RELATED: Our complete review of jogging strollers
Analysis and Hands-on Test Findings
The Chicco Tre Jogging Stroller is designed for children 6 months to 50 pounds. It has 16 inch pneumatic rear tires and 12 inch front tires, with a hand operated deceleration brake. The canopy is water resistant with a peek-a-boo window. This stroller has a multi-position reclining seat, 5 point harness, and removable arm bar designed to attach the Chicco KeyFit infant car seats. It has a large storage basket, parent tray with cup holders, and lockable swivel front wheel. It also sports an adjustable suspension system and handle bar. This stroller has a one hand fold, aluminum frame, and quick release wheels for a more compact fold.
This chart provides a visual comparison of the overall scores for all of the jogging strollers we tested. The Chicco is shown in blue.
The metric sections below provide details on the Tre's performance during testing. Scores in individual metrics were used to determine overall scores.
The Chicco earned the second lowest score for run-ability in our tests with only the Graco Fast Action Fold Jogger scoring lower with a 2 of 10. Several models scored really well in this metric with scores over 7 and the Thule Urban Glide received a 9.
In general this stroller failed to do be good at the one thing it was designed to do, run. Given that just bout any other stroller in our review earned more points for run-ability, we think it is a no-brainer to pick a different product, especially if you already feel comfortable in this price range.
This stroller earned a 6 for maneuverability which tied with several others. Our runner felt it was a little heavy and harder to maneuver than it should have been. The lowest score in our review belonged to the Graco that earned a 5. The Thule Urban Glide took home top honors in this metric with a 9.
For maneuverability tests we tested swivel wheels with the the wheel unlocked. Inherently, the Chicco is easier to turn and push that the fixed wheels strollers, but it isn't as good as the Baby Trend Expedition, Baby Jogger Summit X3, or the BOB Revolution Flex the other swivel wheel models. It is harder to push on flat ground due to size and turning it is also more difficult. The frame flexes and is less responsive when you turn it, which makes the process even more difficult.
It performed about as well off road in rougher terrain like grass and gravel as it did on flat surfaces. It isn't as easy to turn on grass as some of the competition, and it got tippy on the side hill requiring us to wrestle it upright, but it did perform well in deep gravel.

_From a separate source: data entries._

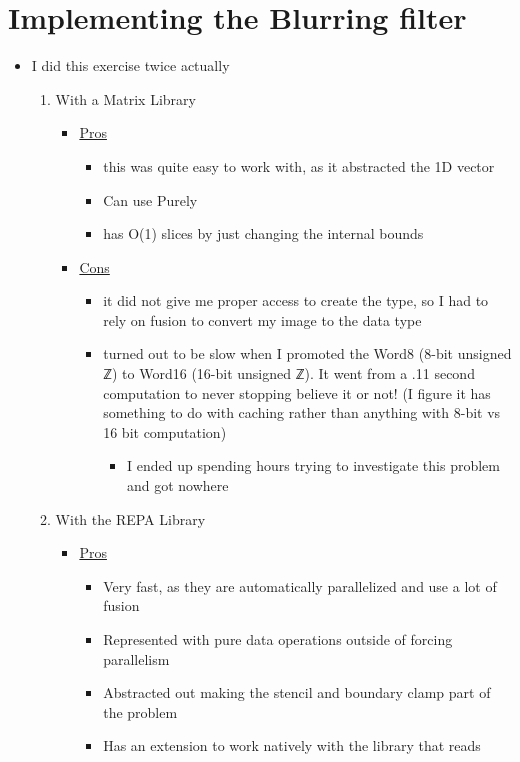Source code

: \documentclass{article}
\begin{document}
\section{Implementing the Blurring filter}
\label{sec-2}
\begin{itemize}
\item I did this exercise twice actually
\begin{enumerate}
\item With a Matrix Library
\begin{itemize}
\item \uline{Pros}
\begin{itemize}
\item this was quite easy to work with, as it abstracted the 1D vector
\item Can use Purely
\item has O(1) slices by just changing the internal bounds
\end{itemize}
\item \uline{Cons}
\begin{itemize}
\item it did not give me proper access to create the type, so I had to
rely on fusion to convert my image to the data type
\item turned out to be slow when Ι promoted the Word8 (8-bit unsigned
ℤ) to Word16 (16-bit unsigned ℤ). It went from a .11 second
computation to never stopping believe it or not! (I figure it has
something to do with caching rather than anything with 8-bit vs
16 bit computation)
\begin{itemize}
\item I ended up spending hours trying to investigate this
problem and got nowhere
\end{itemize}
\end{itemize}
\end{itemize}
\item With the REPA Library
\begin{itemize}
\item \uline{Pros}
\begin{itemize}
\item Very fast, as they are automatically parallelized and use a lot
of fusion
\item Represented with pure data operations outside of forcing
parallelism
\item Abstracted out making the stencil and boundary clamp part of
the problem
\item Has an extension to work natively with the library that reads

\end{itemize}
\end{itemize}
\end{enumerate}
\end{itemize}
\end{document}
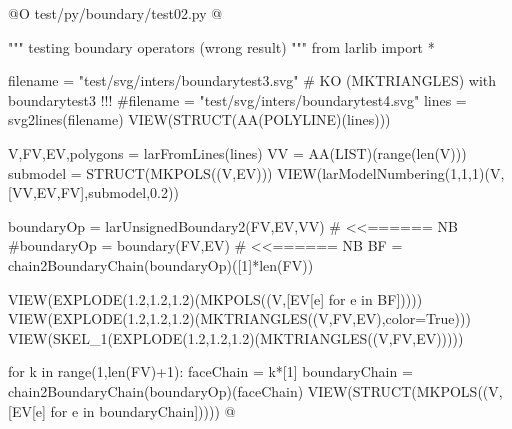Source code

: \documentclass[11pt,oneside]{article}	%
\begin{document}
@O test/py/boundary/test02.py
@{""" testing boundary operators (wrong result) """
from larlib import *

filename = "test/svg/inters/boundarytest3.svg" # KO (MKTRIANGLES) with boundarytest3 !!!
#filename = "test/svg/inters/boundarytest4.svg"
lines = svg2lines(filename)
VIEW(STRUCT(AA(POLYLINE)(lines)))
    
V,FV,EV,polygons = larFromLines(lines)
VV = AA(LIST)(range(len(V)))
submodel = STRUCT(MKPOLS((V,EV)))
VIEW(larModelNumbering(1,1,1)(V,[VV,EV,FV],submodel,0.2))

boundaryOp = larUnsignedBoundary2(FV,EV,VV)  # <<======  NB
#boundaryOp = boundary(FV,EV)  # <<======  NB
BF = chain2BoundaryChain(boundaryOp)([1]*len(FV))

VIEW(EXPLODE(1.2,1.2,1.2)(MKPOLS((V,[EV[e] for e in BF])))) 
VIEW(EXPLODE(1.2,1.2,1.2)(MKTRIANGLES((V,FV,EV),color=True))) 
VIEW(SKEL_1(EXPLODE(1.2,1.2,1.2)(MKTRIANGLES((V,FV,EV))))) 

for k in range(1,len(FV)+1):
    faceChain = k*[1]
    boundaryChain = chain2BoundaryChain(boundaryOp)(faceChain)
    VIEW(STRUCT(MKPOLS((V,[EV[e] for e in boundaryChain]))))
@}
\end{document}
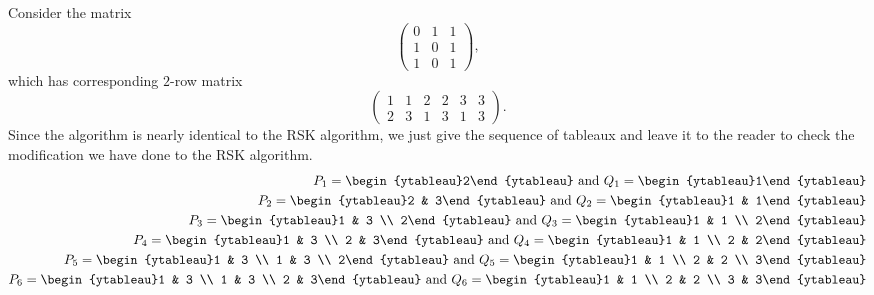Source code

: 	\begin{fex}
	Consider the matrix
	\[
	\begin{pmatrix}
		0 & 1 & 1 \\
		1 & 0 & 1 \\
		1 & 0 & 1
	\end{pmatrix},
	\]
	which has corresponding $2$-row matrix
	\[
	\begin{pmatrix}
		1 & 1 & 2 & 2 & 3 & 3 \\
		2 & 3 & 1 & 3 & 1 & 3
	\end{pmatrix}.
	\]
	Since the algorithm is nearly identical to the RSK algorithm, we just give the sequence of tableaux and leave it to the reader to check the modification we have done to the RSK algorithm.
	\begin{align*}
		P_1 = \begin{ytableau}2\end{ytableau} \text{ and } Q_1 = \begin{ytableau}1\end{ytableau} \\
		P_2 = \begin{ytableau}2 & 3\end{ytableau} \text{ and } Q_2 = \begin{ytableau}1 & 1\end{ytableau} \\
		P_3 = \begin{ytableau}1 & 3 \\ 2\end{ytableau} \text{ and } Q_3 = \begin{ytableau}1 & 1 \\ 2\end{ytableau} \\
		P_4 = \begin{ytableau}1 & 3 \\ 2 & 3\end{ytableau} \text{ and } Q_4 = \begin{ytableau}1 & 1 \\ 2 & 2\end{ytableau} \\
		P_5 = \begin{ytableau}1 & 3 \\ 1 & 3 \\ 2\end{ytableau} \text{ and } Q_5 = \begin{ytableau}1 & 1 \\ 2 & 2 \\ 3\end{ytableau} \\
		P_6 = \begin{ytableau}1 & 3 \\ 1 & 3 \\ 2 & 3\end{ytableau} \text{ and } Q_6 = \begin{ytableau}1 & 1 \\ 2 & 2 \\ 3 & 3\end{ytableau} \\
	\end{align*}
	\end{fex}

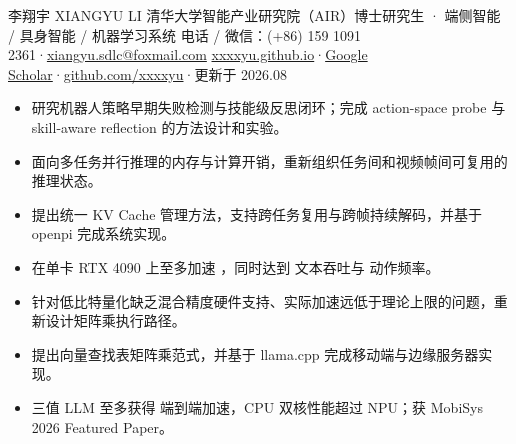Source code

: \documentclass{resume-refined}
\begin{document}
\ResumeHeader
  {李翔宇}
  {XIANGYU LI}
  {清华大学智能产业研究院（AIR）博士研究生 · 端侧智能 / 具身智能 / 机器学习系统}
  {电话 / 微信：(+86) 159 1091 2361\quad·\quad \href{mailto:xiangyu.sdlc@foxmail.com}{xiangyu.sdlc@foxmail.com}}
  {\href{https://xxxxyu.github.io}{xxxxyu.github.io}\quad·\quad \href{https://scholar.google.com/citations?user=IjoWeIMAAAAJ}{Google Scholar}\quad·\quad \href{https://github.com/xxxxyu}{github.com/xxxxyu}\quad·\quad 更新于 2026.08}


\begin{itemize}
  \item 研究机器人策略早期失败检测与技能级反思闭环；完成 action-space probe 与 skill-aware reflection 的方法设计和实验。
\end{itemize}

\begin{itemize}
  \item 面向多任务并行推理的内存与计算开销，重新组织任务间和视频帧间可复用的推理状态。
  \item 提出统一 KV Cache 管理方法，支持跨任务复用与跨帧持续解码，并基于 openpi 完成系统实现。
  \item 在单卡 RTX 4090 上至多加速 ，同时达到  文本吞吐与  动作频率。
\end{itemize}

\begin{itemize}
  \item 针对低比特量化缺乏混合精度硬件支持、实际加速远低于理论上限的问题，重新设计矩阵乘执行路径。
  \item 提出向量查找表矩阵乘范式，并基于 llama.cpp 完成移动端与边缘服务器实现。
  \item 三值 LLM 至多获得  端到端加速，CPU 双核性能超过 NPU；获 MobiSys 2026 Featured Paper。
\end{itemize}
\end{document}
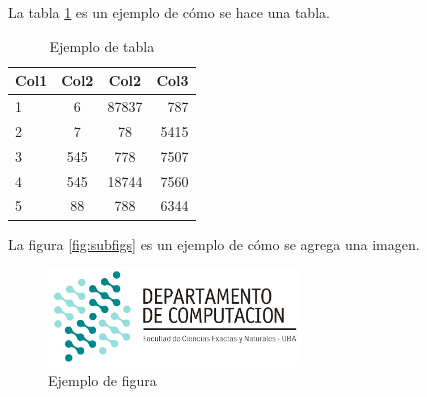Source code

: \documentclass[10pt,a4paper]{article}
\begin{document}
\vspace{0.3cm}

La tabla \ref{tab:ejemplo} es un ejemplo de cómo se hace una tabla.

\begin{table}[h!]
	\centering
	\begin{tabular}{||l c c r||} 
		\hline
		Col1 & Col2 & Col2 & Col3 \\ [0.5ex] 
		\hline\hline
		1 & 6 & 87837 & 787 \\ 
		2 & 7 & 78 & 5415 \\
		3 & 545 & 778 & 7507 \\
		4 & 545 & 18744 & 7560 \\
		5 & 88 & 788 & 6344 \\
		\hline
	\end{tabular}
	\caption{Ejemplo de tabla}
	\label{tab:ejemplo}
\end{table}


La figura \ref{fig:subfigs} es un ejemplo de cómo se agrega una imagen.

\begin{figure}[ht]
	\centering
	\includegraphics[width=0.6\textwidth]{logo_dc.jpg}
	\caption{Ejemplo de figura}
	\label{fig:ejemplo}
\end{figure}
\end{document}
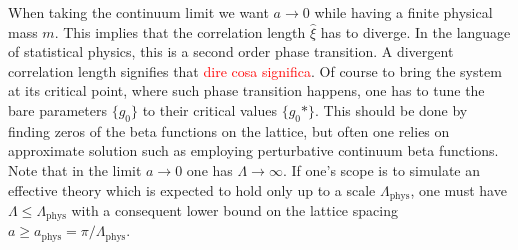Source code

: When taking the continuum limit we want $a \to 0$ while having a finite physical mass $m$. This implies that the correlation length $\hat \xi$ has to diverge. In the language of statistical physics, this is a second order phase transition. A divergent correlation length signifies that \textcolor{red}{dire cosa significa}. Of course to bring the system at its critical point, where such phase transition happens, one has to tune the bare parameters $\{g_0\}$ to their critical values $\{g_0*\}$. 
This should be done by finding zeros of the beta functions on the lattice, but often one relies on approximate solution such as employing perturbative continuum beta functions. \\
Note that in the limit $a \to 0$ one has $\Lambda \to \infty$. If one's scope is to simulate an effective theory which is expected to hold only up to a scale $\Lambda_\text{phys}$, one must have $\Lambda \leq \Lambda_\text{phys}$ with a consequent lower bound on the lattice spacing $a \geq a_\text{phys} = \pi / \Lambda_\text{phys}$. \\ ~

Taking it up stairs backwards was a bouncy effort similar to the BOB models, but given the frame flexing it felt more out of control and we think it would have been a little dangerous if there had been a squirming baby in the seat.
Ease of Use
Burley Solstice coming in with the top score of 9. So while a 6 might feel like a relatively high score, it is important to realize that it is still lowest score in the group.
The TRE has a large under seat storage bin that holds up to 10 pounds. It would not fit our extra large diaper bag, but it did work with our large bag. The storage bin is easy to access and can be used from the back, sides, and front with no troubles. The basket is a similar size to the BOB strollers, but it is a little shallower and a little further back with a solid bar in the back. The seat sits lower than the BOB which takes away valuable storage space.
The quality on the Chicco looks nice and is similar to other strollers they offer. It scored a 6 for quality tying with a few other products and coming in 1 point ahead of the lowest scoring stroller for quality, the Schwinn Arrow.
The fabric is a heavier coarser weave than most of the competition. it looks like it would catch and collect more crud and debris than most of the other options due to the way the fabric is folded and stitched, but it didn't snag in our tests so we think it will at least stay in one piece over time.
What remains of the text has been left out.